**Problem requirements**:
Filter the entries for the word "supporting". Copy each line in which it occurs.
[[ Records shown, beginning ]]
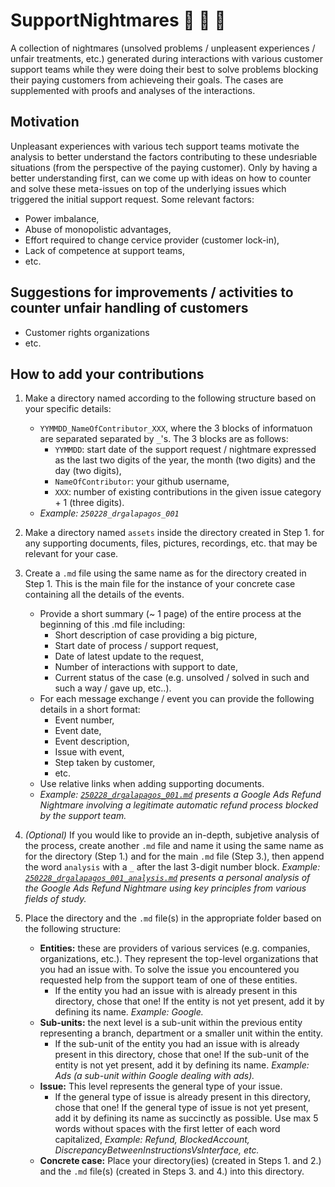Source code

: # SupportNightmares 👻 🧟 🧛
A collection of nightmares (unsolved problems / unpleasent experiences / unfair treatments, etc.) generated during interactions with various customer support teams while they were doing their best to solve problems blocking their paying customers from achieveing their goals. The cases are supplemented with proofs and analyses of the interactions.

## Motivation
Unpleasant experiences with various tech support teams motivate the analysis to better understand the factors contributing to these undesriable situations (from the perspective of the paying customer). Only by having a better understanding first, can we come up with ideas on how to counter and solve these meta-issues on top of the underlying issues which triggered the initial support request.
Some relevant factors:
- Power imbalance,
- Abuse of monopolistic advantages,
- Effort required to change cervice provider (customer lock-in),
- Lack of competence at support teams,
- etc.

## Suggestions for improvements / activities to counter unfair handling of customers
- Customer rights organizations
- etc.

## How to add your contributions
1. Make a directory named according to the following structure based on your specific details:
    - `YYMMDD_NameOfContributor_XXX`, where the 3 blocks of informatuon are separated separated by `_`'s. The 3 blocks are as follows:
      - `YYMMDD`: start date of the support request / nightmare expressed as the last two digits of the year, the month (two digits) and the day (two digits),
      - `NameOfContributor`: your github username,
      - `XXX`: number of existing contributions in the given issue category + 1 (three digits).
    - *Example: `250228_drgalapagos_001`*

2. Make a directory named `assets` inside the directory created in Step 1. for any supporting documents, files, pictures, recordings, etc. that may be relevant for your case.

3. Create a `.md` file using the same name as for the directory created in Step 1. This is the main file for the instance of your concrete case containing all the details of the events.
   - Provide a short summary (~ 1 page) of the entire process at the beginning of this .md file including:
     - Short description of case providing a big picture,
     - Start date of process / support request,
     - Date of latest update to the request,
     - Number of interactions with support to date,
     - Current status of the case (e.g. unsolved / solved in such and such a way / gave up, etc..).
   - For each message exchange / event you can provide the following details in a short format:
       - Event number,
       - Event date,
       - Event description,
       - Issue with event,
       - Step taken by customer,
       - etc.
   - Use relative links when adding supporting documents.
   - *Example: [`250228_drgalapagos_001.md`](Entities/Google/Ads/Refund/250228_drgalapagos_001/250228_drgalapagos_001.md) presents a Google Ads Refund Nightmare involving a legitimate automatic refund process blocked by the support team.*

4. *(Optional)* If you would like to provide an in-depth, subjetive analysis of the process, create another `.md` file and name it using the same name as for the directory (Step 1.) and for the main `.md` file (Step 3.), then append the word `analysis` with a `_`  after the last 3-digit number block. *Example: [`250228_drgalapagos_001_analysis.md`](Entities/Google/Ads/Refund/250228_drgalapagos_001/250228_drgalapagos_001_analysis.md) presents a personal analysis of the Google Ads Refund Nightmare using key principles from various fields of study.*

5. Place the directory and the `.md` file(s) in the appropriate folder based on the following structure:
   - **Entities:** these are providers of various services (e.g. companies, organizations, etc.). They represent the top-level organizations that you had an issue with. To solve the issue you encountered you requested help from the support team of one of these entities.
     - If the entity you had an issue with is already present in this directory, chose that one! If the entity is not yet present, add it by defining its name. *Example: Google.*
   - **Sub-units:** the next level is a sub-unit within the previous entity representing a branch, department or a smaller unit within the entity.
     - If the sub-unit of the entity you had an issue with is already present in this directory, chose that one! If the sub-unit of the entity is not yet present, add it by defining its name. *Example: Ads (a sub-unit within Google dealing with ads).*
   - **Issue:** This level represents the general type of your issue.
     - If the general type of issue is already present in this directory, chose that one! If the general type of issue is not yet present, add it by defining its name as succinctly as possible. Use max 5 words without spaces with the first letter of each word capitalized, *Example: Refund, BlockedAccount, DiscrepancyBetweenInstructionsVsInterface, etc.*
   - **Concrete case:** Place your directory(ies) (created in Steps 1. and 2.) and the `.md` file(s) (created in Steps 3. and 4.) into this directory.














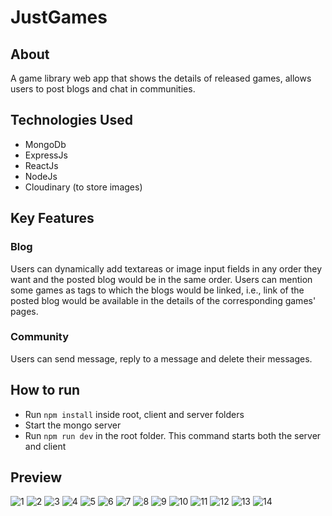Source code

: # JustGames

## About
A game library web app that shows the details of released games, allows users to post blogs and chat in communities.

## Technologies Used
- MongoDb
- ExpressJs
- ReactJs
- NodeJs
- Cloudinary (to store images)

## Key Features

### Blog
Users can dynamically add textareas or image input fields in any order they want and the posted blog would be in the same order. 
Users can mention some games as tags to which the blogs would be linked, i.e., link of the posted blog would be available in the details 
of the corresponding games' pages.


### Community
Users can send message, reply to a message and delete their messages.

## How to run
- Run `npm install` inside root, client and server folders
- Start the mongo server
- Run `npm run dev` in the root folder. This command starts both the server and client

## Preview
![1](https://github.com/nishcreed/JustGames/assets/88657287/8a1f129f-97ce-4cb0-96ce-054ccd23928d)
![2](https://github.com/nishcreed/JustGames/assets/88657287/29f6850f-e633-47a5-a25d-4b480e2cc4b2)
![3](https://github.com/nishcreed/JustGames/assets/88657287/21d41eda-eda9-4c33-bcd6-5e8492faf282)
![4](https://github.com/nishcreed/JustGames/assets/88657287/b4ac9851-7eb6-41cd-a705-324e563a9492)
![5](https://github.com/nishcreed/JustGames/assets/88657287/c56b44ab-e6bb-403c-bb14-a4ca957da463)
![6](https://github.com/nishcreed/JustGames/assets/88657287/af178038-260d-4abf-af4c-ed50eda09632)
![7](https://github.com/nishcreed/JustGames/assets/88657287/a04c92d2-f45a-428c-8361-7e9efa4615e3)
![8](https://github.com/nishcreed/JustGames/assets/88657287/906c5920-43fe-4d29-bfe1-cb3f0efa0d75)
![9](https://github.com/nishcreed/JustGames/assets/88657287/871e2f52-00a6-4dc6-9cf1-d1923cff4d1f)
![10](https://github.com/nishcreed/JustGames/assets/88657287/734d9cae-fd2d-4a91-9db4-3371c3e916e0)
![11](https://github.com/nishcreed/JustGames/assets/88657287/fbc89cec-5285-4181-83ee-8f33bcfd5259)
![12](https://github.com/nishcreed/JustGames/assets/88657287/bc644df4-1764-4b93-b89a-2f593c2f2e07)
![13](https://github.com/nishcreed/JustGames/assets/88657287/d2cfcf4f-690f-48af-8141-c22e795f7e93)
![14](https://github.com/nishcreed/JustGames/assets/88657287/3d676cac-4127-4b63-ad47-d89b3df82c70)







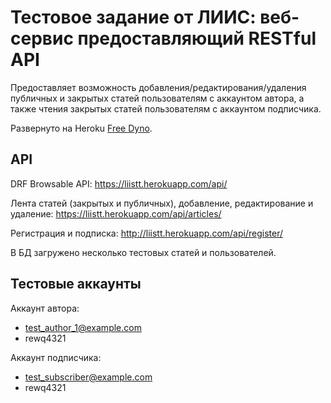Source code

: # Тестовое задание от ЛИИС: веб-сервис предоставляющий RESTful API

Предоставляет возможность добавления/редактирования/удаления публичных и закрытых статей пользователям с аккаунтом
автора, а также чтения закрытых статей пользователям с аккаунтом подписчика.

Развернуто на Heroku [Free Dyno](https://devcenter.heroku.com/articles/free-dyno-hours).

## API

DRF Browsable API: https://liistt.herokuapp.com/api/

Лента статей (закрытых и публичных), добавление, редактирование и удаление: https://liistt.herokuapp.com/api/articles/

Регистрация и подписка: http://liistt.herokuapp.com/api/register/

В БД загружено несколько тестовых статей и пользователей.

## Тестовые аккаунты

Аккаунт автора:

- test_author_1@example.com
- rewq4321

Аккаунт подписчика:

- test_subscriber@example.com
- rewq4321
[[ Records shown, end ]]
**Response below**:
2. Make a directory named `assets` inside the directory created in Step 1. for any supporting documents, files, pictures, recordings, etc. that may be relevant for your case.
   - Use relative links when adding supporting documents.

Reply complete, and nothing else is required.